Unfortunately, climate change can increase the frequency and severity of extreme weather events like hurricanes. 18 HHS must coordinate its different operating divisions and work with other parts of the federal government to ensure we are as prepared as possible not only for this season’s challenges but for how future seasons may threaten Americans’ health and wellbeing. For example, HHS has implemented legislative increases in financial assistance to low-income households to pay for life-saving air conditioning19 and the majority of the states set aside a portion of these grants for weatherization purposes.20 However, over the long term, the Department must also coordinate with other agencies, like the Federal Emergency Management Administration, the Department of Energy, and the Department of Housing and Urban Development, to make communities more resilient to a future of more frequent and severe climate events such as heatwaves.
The health risks associated with climate change go far beyond hurricanes and extreme heat, and with increasing frequency and severity, these risks become more likely to occur at the same time. 2122 For example, when Hurricane Ida knocked out power to the New Orleans area, millions were put at risk from the high heat that followed the Hurricane.23 Droughts in the West can make heatwaves and wildfires more severe and, at the same time, increase the risks of infectious diseases like coccidioidomycosis (valley fever).24 Other health threats arise from warmer water temperatures, like algal blooms and shellfish poisoning.25 Changes in ambient temperature can enable ticks and mosquitoes to thrive and spread diseases like Lyme Disease and West Nile Virus.2627
Climate change does not affect all of us the same way. Just as unsanitary urban settings at the turn of the 20th century primarily affected low-income and immigrant communities, climate change likewise often hurts disadvantaged groups most.
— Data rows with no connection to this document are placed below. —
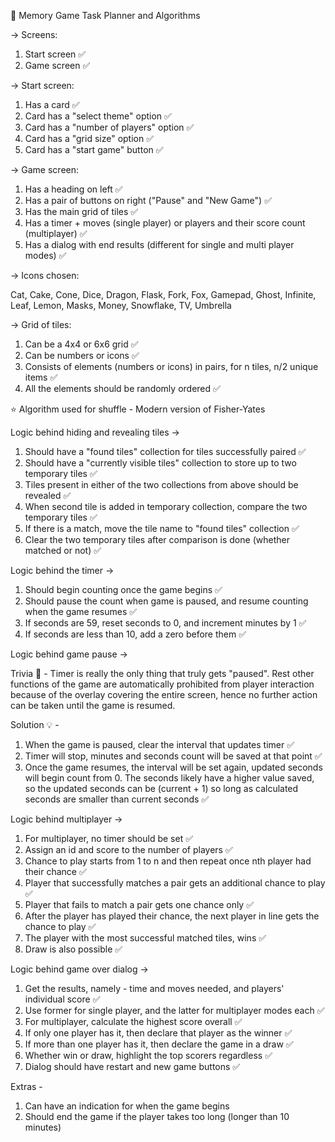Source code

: 🌟 Memory Game Task Planner and Algorithms

-> Screens:
1) Start screen ✅
2) Game screen ✅

-> Start screen:
1) Has a card ✅
2) Card has a "select theme" option ✅
3) Card has a "number of players" option ✅
4) Card has a "grid size" option ✅
5) Card has a "start game" button ✅

-> Game screen:
1) Has a heading on left ✅
2) Has a pair of buttons on right ("Pause" and "New Game") ✅
3) Has the main grid of tiles ✅
4) Has a timer + moves (single player) or players and their score count (multiplayer) ✅
5) Has a dialog with end results (different for single and multi player modes) ✅

-> Icons chosen:

Cat, Cake, Cone, Dice, Dragon, Flask, Fork, Fox, Gamepad, Ghost,
Infinite, Leaf, Lemon, Masks, Money, Snowflake, TV, Umbrella

-> Grid of tiles:
1) Can be a 4x4 or 6x6 grid ✅
2) Can be numbers or icons ✅
3) Consists of elements (numbers or icons) in pairs, for n tiles, n/2 unique items ✅
4) All the elements should be randomly ordered ✅

⭐️ Algorithm used for shuffle - Modern version of Fisher-Yates

Logic behind hiding and revealing tiles ->
1) Should have a "found tiles" collection for tiles successfully paired ✅
2) Should have a "currently visible tiles" collection to store up to two temporary tiles ✅
3) Tiles present in either of the two collections from above should be revealed ✅
4) When second tile is added in temporary collection, compare the two temporary tiles ✅
5) If there is a match, move the tile name to "found tiles" collection ✅
6) Clear the two temporary tiles after comparison is done (whether matched or not) ✅

Logic behind the timer ->
1) Should begin counting once the game begins ✅
2) Should pause the count when game is paused, and resume counting when the game resumes ✅
3) If seconds are 59, reset seconds to 0, and increment minutes by 1 ✅
4) If seconds are less than 10, add a zero before them ✅

Logic behind game pause ->

Trivia 🤔 - Timer is really the only thing that truly gets "paused". Rest other functions of the game are automatically prohibited from player interaction because of the overlay covering the entire screen, hence no further action can be taken until the game is resumed.

Solution 💡 -
1) When the game is paused, clear the interval that updates timer ✅
2) Timer will stop, minutes and seconds count will be saved at that point ✅
3) Once the game resumes, the interval will be set again, updated seconds will begin count from 0. The seconds likely have a higher value saved, so the updated seconds can be (current + 1) so long as calculated seconds are smaller than current seconds ✅

Logic behind multiplayer ->
1) For multiplayer, no timer should be set ✅
2) Assign an id and score to the number of players ✅
3) Chance to play starts from 1 to n and then repeat once nth player had their chance ✅
4) Player that successfully matches a pair gets an additional chance to play ✅
5) Player that fails to match a pair gets one chance only ✅
6) After the player has played their chance, the next player in line gets the chance to play ✅
7) The player with the most successful matched tiles, wins ✅
8) Draw is also possible ✅

Logic behind game over dialog ->
1) Get the results, namely - time and moves needed, and players' individual score ✅
2) Use former for single player, and the latter for multiplayer modes each ✅
3) For multiplayer, calculate the highest score overall ✅
4) If only one player has it, then declare that player as the winner ✅
5) If more than one player has it, then declare the game in a draw ✅
6) Whether win or draw, highlight the top scorers regardless ✅
7) Dialog should have restart and new game buttons ✅

Extras -

1) Can have an indication for when the game begins
2) Should end the game if the player takes too long (longer than 10 minutes)
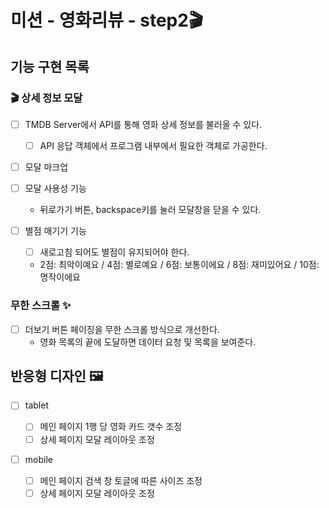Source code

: # 미션 - 영화리뷰 - step2🎬

## 기능 구현 목록

### 🎬 상세 정보 모달

- [ ] TMDB Server에서 API를 통해 영화 상세 정보를 불러올 수 있다.

  - [ ] API 응답 객체에서 프로그램 내부에서 필요한 객체로 가공한다.

- [ ] 모달 마크업

- [ ] 모달 사용성 기능

  - 뒤로가기 버튼, backspace키를 눌러 모달창을 닫을 수 있다.

- [ ] 별점 매기기 기능
  - [ ] 새로고침 되어도 별점이 유지되어야 한다.
  - 2점: 최악이예요 / 4점: 별로예요 / 6점: 보통이에요 / 8점: 재미있어요 / 10점: 명작이에요

### 무한 스크롤 ✨

- [ ] 더보기 버튼 페이징을 무한 스크롤 방식으로 개선한다.
  - 영화 목록의 끝에 도달하면 데이터 요청 및 목록을 보여준다.

## 반응형 디자인 🖼

- [ ] tablet

  - [ ] 메인 페이지 1행 당 영화 카드 갯수 조정
  - [ ] 상세 페이지 모달 레이아웃 조정

- [ ] mobile
  - [ ] 메인 페이지 검색 창 토글에 따른 사이즈 조정
  - [ ] 상세 페이지 모달 레이아웃 조정
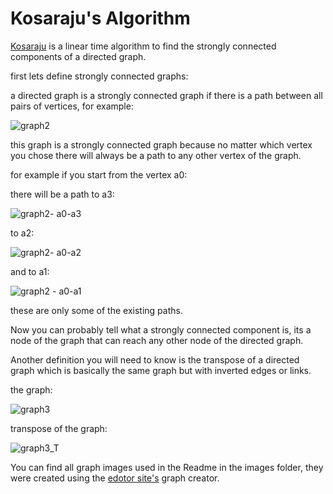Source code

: # Kosaraju's Algorithm  

[Kosaraju](https://en.wikipedia.org/wiki/Kosaraju%27s_algorithm) is a linear time algorithm to find the strongly connected components of a directed graph.

first lets define strongly connected graphs:

a directed graph is a strongly connected graph if there is a path between all pairs of vertices, for example:

![graph2](https://github.com/neginkheirmand/Kosaraju-s-Algorithm/blob/master/images/graph2.png?raw=true)



this graph is a strongly connected graph because no matter which vertex you chose there will always be a path to any other vertex of the graph. 

for example if you start from the vertex a0:

there will be a path to a3:

![graph2- a0-a3](https://github.com/neginkheirmand/Kosaraju-s-Algorithm/blob/master/images/graph2-%20a0-a3.png?raw=true)

  

to a2:

![graph2- a0-a2](https://github.com/neginkheirmand/Kosaraju-s-Algorithm/blob/master/images/graph2-%20a0-a2.png?raw=true)



and to a1:

![graph2 - a0-a1](https://github.com/neginkheirmand/Kosaraju-s-Algorithm/blob/master/images/graph2%20-%20a0-a1.png?raw=true)

these are only some of the existing paths.

Now you can probably tell what a strongly connected component is, its a node of the graph that can reach any other node of the directed graph.  

Another definition you will need to know is the transpose of a directed graph which is basically the same graph but with inverted edges or links.

the graph:

 ![graph3](https://github.com/neginkheirmand/Kosaraju-s-Algorithm/blob/master/images/graph3.png?raw=true)

transpose of the graph:

![graph3_T](https://github.com/neginkheirmand/Kosaraju-s-Algorithm/blob/master/images/graph3_T.png?raw=true)









You can find all graph images used in the Readme in the images folder, they were created using the [edotor site's](https://edotor.net/) graph creator. 

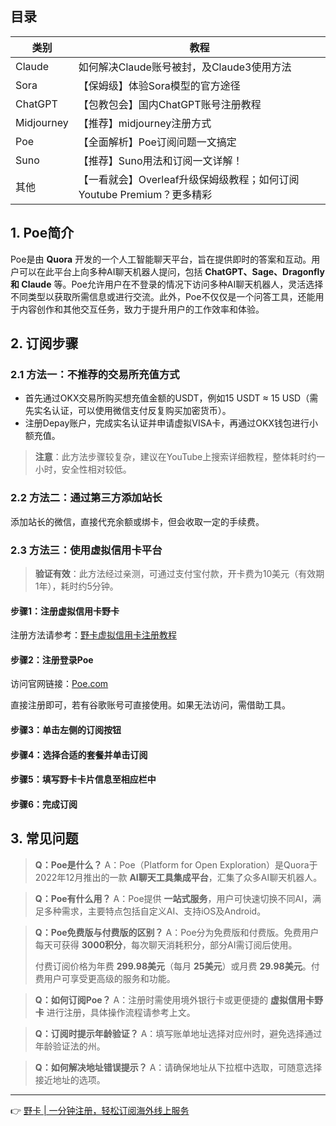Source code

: ## 目录

| 类别       | 教程                                                     |
|------------|---------------------------------------------------------|
| Claude     | 如何解决Claude账号被封，及Claude3使用方法             |
| Sora       | 【保姆级】体验Sora模型的官方途径                       |
| ChatGPT    | 【包教包会】国内ChatGPT账号注册教程                   |
| Midjourney | 【推荐】midjourney注册方式                             |
| Poe        | 【全面解析】Poe订阅问题一文搞定                       |
| Suno       | 【推荐】Suno用法和订阅一文详解！                       |
| 其他       | 【一看就会】Overleaf升级保姆级教程；如何订阅Youtube Premium？更多精彩 |

## 1. Poe简介

Poe是由 **Quora** 开发的一个人工智能聊天平台，旨在提供即时的答案和互动。用户可以在此平台上向多种AI聊天机器人提问，包括 **ChatGPT、Sage、Dragonfly 和 Claude** 等。Poe允许用户在不登录的情况下访问多种AI聊天机器人，灵活选择不同类型以获取所需信息或进行交流。此外，Poe不仅仅是一个问答工具，还能用于内容创作和其他交互任务，致力于提升用户的工作效率和体验。

## 2. 订阅步骤

### 2.1 方法一：不推荐的交易所充值方式

- 首先通过OKX交易所购买想充值金额的USDT，例如15 USDT ≈ 15 USD（需先实名认证，可以使用微信支付反复购买加密货币）。
- 注册Depay账户，完成实名认证并申请虚拟VISA卡，再通过OKX钱包进行小额充值。

> **注意**：此方法步骤较复杂，建议在YouTube上搜索详细教程，整体耗时约一小时，安全性相对较低。

### 2.2 方法二：通过第三方添加站长

添加站长的微信，直接代充余额或绑卡，但会收取一定的手续费。

### 2.3 方法三：使用虚拟信用卡平台

> **验证有效**：此方法经过亲测，可通过支付宝付款，开卡费为10美元（有效期1年），耗时约5分钟。

#### 步骤1：注册虚拟信用卡野卡

注册方法请参考：[野卡虚拟信用卡注册教程](https://bit.ly/bewildcard)

#### 步骤2：注册登录Poe

访问官网链接：[Poe.com](https://poe.com/) 

直接注册即可，若有谷歌账号可直接使用。如果无法访问，需借助工具。

#### 步骤3：单击左侧的订阅按钮

#### 步骤4：选择合适的套餐并单击订阅

#### 步骤5：填写野卡卡片信息至相应栏中

#### 步骤6：完成订阅

## 3. 常见问题

> **Q：Poe是什么？**
> A：Poe（Platform for Open Exploration）是Quora于2022年12月推出的一款 **AI聊天工具集成平台**，汇集了众多AI聊天机器人。

> **Q：Poe有什么用？**
> A：Poe提供 **一站式服务**，用户可快速切换不同AI，满足多种需求，主要特点包括自定义AI、支持iOS及Android。

> **Q：Poe免费版与付费版的区别？**
> A：Poe分为免费版和付费版。免费用户每天可获得 **3000积分**，每次聊天消耗积分，部分AI需订阅后使用。
>
> 付费订阅价格为年费 **299.98美元**（每月 **25美元**）或月费 **29.98美元**。付费用户可享受更高级的服务和功能。

> **Q：如何订阅Poe？**
> A：注册时需使用境外银行卡或更便捷的 **虚拟信用卡野卡** 进行注册，具体操作流程请参考上文。

> **Q：订阅时提示年龄验证？**
> A：填写账单地址选择对应州时，避免选择通过年龄验证法的州。

> **Q：如何解决地址错误提示？**
> A：请确保地址从下拉框中选取，可随意选择接近地址的选项。

---

👉 [野卡 | 一分钟注册，轻松订阅海外线上服务](https://bit.ly/bewildcard)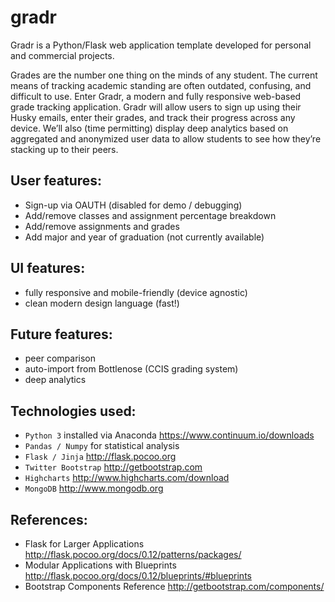 # gradr
Gradr is a Python/Flask web application template developed for personal and commercial projects.

Grades are the number one thing on the minds of any student. The current means of tracking academic standing are often 
outdated, confusing, and difficult to use. Enter Gradr, a modern and fully responsive web-based grade tracking 
application. Gradr will allow users to sign up using their Husky emails, enter their grades, and track their progress 
across any device. We’ll also (time permitting) display deep analytics based on aggregated and anonymized user data to 
allow students to see how they’re stacking up to their peers. 

## User features:
* Sign-up via OAUTH (disabled for demo / debugging)
* Add/remove classes and assignment percentage breakdown
* Add/remove assignments and grades
* Add major and year of graduation (not currently available)

## UI features:
* fully responsive and mobile-friendly (device agnostic)
* clean modern design language (fast!)

## Future features:
* peer comparison
* auto-import from Bottlenose (CCIS grading system)
* deep analytics

## Technologies used:
* `Python 3` installed via Anaconda https://www.continuum.io/downloads
* `Pandas / Numpy` for statistical analysis
* `Flask / Jinja` http://flask.pocoo.org
* `Twitter Bootstrap` http://getbootstrap.com
* `Highcharts` http://www.highcharts.com/download
* `MongoDB` http://www.mongodb.org

## References:
* Flask for Larger Applications http://flask.pocoo.org/docs/0.12/patterns/packages/
* Modular Applications with Blueprints http://flask.pocoo.org/docs/0.12/blueprints/#blueprints
* Bootstrap Components Reference http://getbootstrap.com/components/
For example, if global sea levels rise by 50 centimeters, American Indian and Alaska Native individuals are 48% more likely to live in areas where land is projected to be inundated. 28 If the world warms by 2 degrees Celsius, Black and African American individuals are 34% more likely to live in areas with the highest projected increases in childhood asthma.28 Recognizing and quantifying these differences in risk is essential to directing critical resources to the communities most in need.
The incredibly broad effects of climate change and the many ways it worsens existing inequities in the United States must be met with a swift and sustained public health response. Our country helped eradicate polio and sanitized our cities. Now we must rise to meet another challenge. HHS and the Office of Climate Change and Health Equity are committed to that work.